Daí não decorre necessariamente que a etapa seguinte seja próspera. Superada uma fase muito aquém das expectativas, nada impede que o país apenas volte a sua mediocridade costumeira, certo?

“Um estado de depressão às vezes mobiliza uma energia que de outra forma não aparece”, diz Giannetti, ainda em entrevista. “Grandes criadores têm períodos altamente depressivos que fazem parte de um processo de mobilização de forças.”

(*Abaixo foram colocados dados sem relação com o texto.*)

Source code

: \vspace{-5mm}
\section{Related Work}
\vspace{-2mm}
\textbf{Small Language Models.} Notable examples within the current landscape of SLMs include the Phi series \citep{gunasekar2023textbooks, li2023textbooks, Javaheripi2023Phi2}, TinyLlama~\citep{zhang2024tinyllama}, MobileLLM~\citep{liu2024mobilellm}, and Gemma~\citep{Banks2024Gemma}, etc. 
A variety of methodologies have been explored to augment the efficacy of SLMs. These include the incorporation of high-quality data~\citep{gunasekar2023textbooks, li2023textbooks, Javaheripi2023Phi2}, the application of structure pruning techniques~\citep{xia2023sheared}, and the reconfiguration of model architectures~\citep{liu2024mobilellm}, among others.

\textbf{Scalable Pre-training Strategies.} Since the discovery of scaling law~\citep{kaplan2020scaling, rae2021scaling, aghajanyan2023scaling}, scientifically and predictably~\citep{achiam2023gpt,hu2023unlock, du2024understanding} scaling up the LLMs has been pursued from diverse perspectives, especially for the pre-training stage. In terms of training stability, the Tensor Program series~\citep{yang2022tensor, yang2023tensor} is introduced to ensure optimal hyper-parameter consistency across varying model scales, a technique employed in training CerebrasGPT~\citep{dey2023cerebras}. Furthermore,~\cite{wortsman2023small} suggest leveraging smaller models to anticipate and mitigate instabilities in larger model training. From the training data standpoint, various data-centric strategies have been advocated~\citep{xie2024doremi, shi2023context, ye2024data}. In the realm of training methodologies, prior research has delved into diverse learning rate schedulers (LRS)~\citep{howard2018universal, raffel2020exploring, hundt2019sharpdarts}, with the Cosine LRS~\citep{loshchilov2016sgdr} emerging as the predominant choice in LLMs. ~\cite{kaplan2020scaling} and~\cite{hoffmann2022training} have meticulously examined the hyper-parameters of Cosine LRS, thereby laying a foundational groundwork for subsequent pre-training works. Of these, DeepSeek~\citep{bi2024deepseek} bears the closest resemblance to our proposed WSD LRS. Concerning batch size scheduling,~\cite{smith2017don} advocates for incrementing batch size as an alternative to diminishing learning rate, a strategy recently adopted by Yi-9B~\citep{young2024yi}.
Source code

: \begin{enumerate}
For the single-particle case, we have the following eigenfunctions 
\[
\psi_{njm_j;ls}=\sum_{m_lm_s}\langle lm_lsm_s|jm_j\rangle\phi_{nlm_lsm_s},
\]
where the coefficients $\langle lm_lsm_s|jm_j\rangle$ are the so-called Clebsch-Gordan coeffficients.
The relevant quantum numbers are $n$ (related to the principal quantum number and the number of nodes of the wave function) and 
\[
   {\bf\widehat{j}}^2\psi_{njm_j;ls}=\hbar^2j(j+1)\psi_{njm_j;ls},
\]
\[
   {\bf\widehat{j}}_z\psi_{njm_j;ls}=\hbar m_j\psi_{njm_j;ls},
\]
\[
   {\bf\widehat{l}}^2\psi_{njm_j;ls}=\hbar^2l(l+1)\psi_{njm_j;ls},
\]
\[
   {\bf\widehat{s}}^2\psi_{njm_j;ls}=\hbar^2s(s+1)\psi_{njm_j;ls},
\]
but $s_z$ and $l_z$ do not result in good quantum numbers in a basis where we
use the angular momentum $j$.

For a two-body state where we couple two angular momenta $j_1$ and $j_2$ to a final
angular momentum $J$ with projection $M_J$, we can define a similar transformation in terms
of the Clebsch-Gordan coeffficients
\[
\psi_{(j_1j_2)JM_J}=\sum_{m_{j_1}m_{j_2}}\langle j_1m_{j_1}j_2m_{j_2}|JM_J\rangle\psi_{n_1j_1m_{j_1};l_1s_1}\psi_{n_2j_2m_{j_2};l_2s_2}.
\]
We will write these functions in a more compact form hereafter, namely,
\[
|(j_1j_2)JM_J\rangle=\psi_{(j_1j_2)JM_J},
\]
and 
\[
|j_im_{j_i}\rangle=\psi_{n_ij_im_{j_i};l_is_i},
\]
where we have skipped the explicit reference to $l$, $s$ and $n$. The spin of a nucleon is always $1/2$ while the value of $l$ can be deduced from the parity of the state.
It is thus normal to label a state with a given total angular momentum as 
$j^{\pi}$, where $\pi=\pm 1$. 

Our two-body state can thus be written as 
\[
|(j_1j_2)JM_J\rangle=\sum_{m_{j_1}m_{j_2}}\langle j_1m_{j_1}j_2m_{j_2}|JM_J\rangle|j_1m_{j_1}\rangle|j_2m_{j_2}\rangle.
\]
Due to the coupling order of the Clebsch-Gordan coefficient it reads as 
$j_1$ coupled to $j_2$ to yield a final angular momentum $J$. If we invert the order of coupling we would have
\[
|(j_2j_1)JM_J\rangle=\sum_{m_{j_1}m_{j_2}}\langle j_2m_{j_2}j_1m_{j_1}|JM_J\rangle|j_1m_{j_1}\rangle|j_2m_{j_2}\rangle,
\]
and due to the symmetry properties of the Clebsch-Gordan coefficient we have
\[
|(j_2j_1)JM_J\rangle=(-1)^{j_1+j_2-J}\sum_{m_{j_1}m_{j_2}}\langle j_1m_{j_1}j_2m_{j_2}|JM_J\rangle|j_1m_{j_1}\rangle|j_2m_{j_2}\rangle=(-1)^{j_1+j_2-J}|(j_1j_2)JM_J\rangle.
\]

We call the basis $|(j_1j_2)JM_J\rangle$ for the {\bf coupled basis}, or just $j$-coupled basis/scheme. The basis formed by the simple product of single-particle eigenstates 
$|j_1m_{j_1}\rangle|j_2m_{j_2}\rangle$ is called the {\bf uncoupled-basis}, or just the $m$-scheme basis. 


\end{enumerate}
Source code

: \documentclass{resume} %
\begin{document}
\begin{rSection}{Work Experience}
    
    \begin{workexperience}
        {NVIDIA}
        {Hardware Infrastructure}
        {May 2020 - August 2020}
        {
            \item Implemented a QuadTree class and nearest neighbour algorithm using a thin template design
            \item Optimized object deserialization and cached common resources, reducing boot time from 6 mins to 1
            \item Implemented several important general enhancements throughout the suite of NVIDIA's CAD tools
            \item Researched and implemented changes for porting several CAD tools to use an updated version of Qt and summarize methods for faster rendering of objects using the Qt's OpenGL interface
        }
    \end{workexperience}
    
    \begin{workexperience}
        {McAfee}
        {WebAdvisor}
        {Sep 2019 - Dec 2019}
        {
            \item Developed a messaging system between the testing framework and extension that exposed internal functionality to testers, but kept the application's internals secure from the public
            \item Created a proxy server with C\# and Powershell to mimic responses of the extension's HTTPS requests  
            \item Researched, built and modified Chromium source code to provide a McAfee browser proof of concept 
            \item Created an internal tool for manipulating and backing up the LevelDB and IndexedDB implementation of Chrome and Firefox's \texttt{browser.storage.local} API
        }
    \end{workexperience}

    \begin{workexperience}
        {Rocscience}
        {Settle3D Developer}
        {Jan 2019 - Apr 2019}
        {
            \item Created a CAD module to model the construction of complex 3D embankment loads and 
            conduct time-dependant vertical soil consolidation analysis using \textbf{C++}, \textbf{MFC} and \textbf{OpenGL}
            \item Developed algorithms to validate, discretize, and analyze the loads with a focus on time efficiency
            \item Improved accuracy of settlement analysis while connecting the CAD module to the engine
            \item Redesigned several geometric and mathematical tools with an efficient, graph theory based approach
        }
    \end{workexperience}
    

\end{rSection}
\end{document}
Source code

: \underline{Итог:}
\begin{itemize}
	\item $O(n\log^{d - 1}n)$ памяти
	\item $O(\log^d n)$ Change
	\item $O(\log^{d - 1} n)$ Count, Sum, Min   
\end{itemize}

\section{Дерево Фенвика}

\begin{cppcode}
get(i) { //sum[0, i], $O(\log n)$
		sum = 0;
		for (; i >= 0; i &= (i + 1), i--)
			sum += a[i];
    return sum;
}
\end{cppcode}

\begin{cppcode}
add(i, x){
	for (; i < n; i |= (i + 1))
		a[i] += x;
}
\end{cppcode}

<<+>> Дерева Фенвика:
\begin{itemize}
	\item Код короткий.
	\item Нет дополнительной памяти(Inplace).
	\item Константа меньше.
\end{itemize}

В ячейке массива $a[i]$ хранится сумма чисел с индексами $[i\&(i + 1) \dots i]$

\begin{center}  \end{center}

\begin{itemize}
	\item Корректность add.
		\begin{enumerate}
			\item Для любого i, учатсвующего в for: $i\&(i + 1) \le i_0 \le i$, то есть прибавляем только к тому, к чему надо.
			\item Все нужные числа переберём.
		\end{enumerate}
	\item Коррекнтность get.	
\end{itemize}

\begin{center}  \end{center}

O raciocínio alimenta a organização de seu novo livro, uma coletânea de 25 textos escritos de 1989 a 2018 que, como sustenta o autor no prefácio, têm em comum “o potencial de dialogar com o presente”. Um diálogo prenhe de esperanças. “O Brasil, quero crer, está grávido: no limiar de um parto temporão de cidadania.”

A chave para o futuro vislumbrado por Giannetti está no primeiro ensaio, “O elogio do vira-lata”. Único artigo de 2018 e um dos dois que não haviam sido publicados antes, é também o mais engenhoso da compilação. Numa espécie de sessão de psicanálise, o autor deita a alma brasileira no divã e procura livrar-lhe daquilo que, 60 anos atrás, Nelson Rodrigues identificou como a única coisa que nos atrapalhava e às vezes invalidava nossas qualidades no futebol: o complexo de vira-latas.

“Faz sentido a ideia de uma civilização brasileira? Uma resposta afirmativa não precisa implicar nenhum tipo de arroubo xenófobo ou húbris cultural. O que ela implica é a identificação dos nossos valores e uma efetiva adesão a eles”, escreveu na obra de 2016 —repetindo palestra de 2012 incluída no “Elogio…”.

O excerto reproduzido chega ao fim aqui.